Hacker broke into routers and stole VoIP services
by Lin Freestone
October 4, 2007
In the United States, a hacker has been jailed for two years after breaching security at 15 separate telcos with incredible ease.
At the trial, AT&T reported that Robert Moore ran six million scans on its network alone. Other companies that were successfully targeted used aliases in an attempt to build up confidence in their services.
The global hacking exercise conducted by Robert Moore was targeted at telcos and corporations, and the aim was to steal VoIP services and sell them through a third party.
It has been reported that he stole 10 million minutes of service and re-sold them at discounted rates, which netted more than $1 million illegal profit from the scheme. He received only $20,000 personally for his efforts.
Moore said what made the hacking job so easy was that 70% of all the companies he scanned were insecure, and 45% to 50% of VoIP providers were insecure.

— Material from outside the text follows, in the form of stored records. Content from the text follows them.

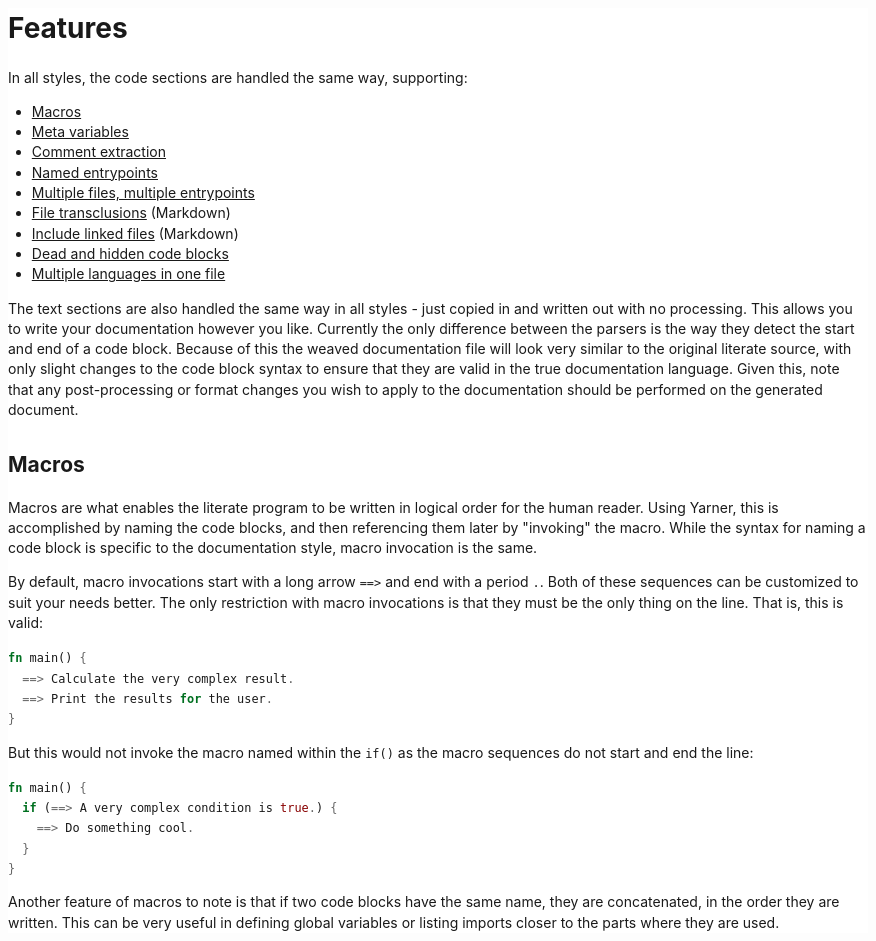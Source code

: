 
# Features

In all styles, the code sections are handled the same way, supporting:
* [Macros](#Macros)
* [Meta variables](#meta-variables)
* [Comment extraction](#extracted-comments)
* [Named entrypoints](#named-entrypoints)
* [Multiple files, multiple entrypoints](#multiple-files-multiple-entrypoints)
* [File transclusions](#file-transclusions) (Markdown)
* [Include linked files](#include-linked-files) (Markdown)
* [Dead and hidden code blocks](#dead-and-hidden-code-blocks)
* [Multiple languages in one file](#multiple-languages)

The text sections are also handled the same way in all styles - just copied in and written out with
no processing. This allows you to write your documentation however you like. Currently the only
difference between the parsers is the way they detect the start and end of a code block. Because of
this the weaved documentation file will look very similar to the original literate source, with only
slight changes to the code block syntax to ensure that they are valid in the true documentation
language. Given this, note that any post-processing or format changes you wish to apply to the
documentation should be performed on the generated document.

## Macros

Macros are what enables the literate program to be written in logical order for the human reader.
Using Yarner, this is accomplished by naming the code blocks, and then referencing them later by
"invoking" the macro. While the syntax for naming a code block is specific to the documentation
style, macro invocation is the same.

By default, macro invocations start with a long arrow `==>` and end with a period `.`. Both of these
sequences can be customized to suit your needs better. The only restriction with macro invocations
is that they must be the only thing on the line. That is, this is valid:

```rs
fn main() {
  ==> Calculate the very complex result.
  ==> Print the results for the user.
}
```

But this would not invoke the macro named within the `if()` as the macro sequences do not start and
end the line:

```rs
fn main() {
  if (==> A very complex condition is true.) {
    ==> Do something cool.
  }
}
```

Another feature of macros to note is that if two code blocks have the same name, they are
concatenated, in the order they are written. This can be very useful in defining global variables or
listing imports closer to the parts where they are used.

Default passwords appeared to be the biggest insecurity. At the trial he said that 85% of them were misconfigured routers. They still had the default passwords. Many routers had ‘admin’ or ‘Cisco0’ as passwords on them.
Once the hacker found the default password, he could get in almost every time. Then all sorts of information, basically the whole database, was right at his fingertips.
One small telco has gone out of business because of expenses the company incurred due to the amount of traffic Moore was responsible for diverting through their network.
Industry experts have known for a long time that leaving default passwords up is a widespread and dangerous problem. The problem could be solved if vendors ensured that the default password had to be changed the first time a product is used.